Letter to the Editor

The new history books are out in school. Maybe the writers weren’t in the same places that some of us were.

Here is the way I remember it. There were no reporters where I was at. I was born on a cold January day before WWII. Mom and Dad lived in an old tar paper house about 1 ½ miles from where I live. The story is that Dr. Norman had to have Dad to pull him across Hunter Creek with the horses. Do you think you could get a doctor to do that now? Where are those doctors like Dr. Norman, Dr. Gentry, Dr. Harlan or maybe Dr. Adams on Gunsmoke?

In the fall of 1945, Dad said, “The war is over, President Truman has done it.”

The next few years were good years. It seemed like almost everybody made money.

In 1953 “Ike” took over as president. He stopped the Korea action. They never called it a war. Ike is the one that started the interstate highway system. Sometime around this time is when the I.C.B.Ms  were installed in Turkey. Of course, we didn’t know it. 

On April 18, 1962 I joined the U.S. Air Force. By November that year, I was in Florida with the 401st TAC Fighter Wing. We were down there because of the Cuban Crisis. When it was over, the president told the U.S. that we had made them stop and turn around and go home, nothing about a deal. 

The last week of June 1963, we stepped off a plane onto a new Air Force base in Turkey. Our Master Sergeant called us together. “Men, you will see there is no outside fence yet, so don’t go out at night.

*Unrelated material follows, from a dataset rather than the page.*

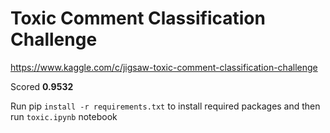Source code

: # Toxic Comment Classification Challenge
https://www.kaggle.com/c/jigsaw-toxic-comment-classification-challenge

Scored **0.9532**

Run pip `install -r requirements.txt` to install required packages and then run `toxic.ipynb` notebook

You young Airmen that haven’t seen an Alert Pad before, see that building way out there by itself with the tall fence around it? There are 4 airplanes in there loaded with “A” bombs. Don’t go near it unless I am with you. If one of them goes off, they all go off, and this part of the world will be one big hole.”

By October, we had gotten used to living next to the “Pad”. We had heard stories from the locals about something big and round being hauled out of the hills.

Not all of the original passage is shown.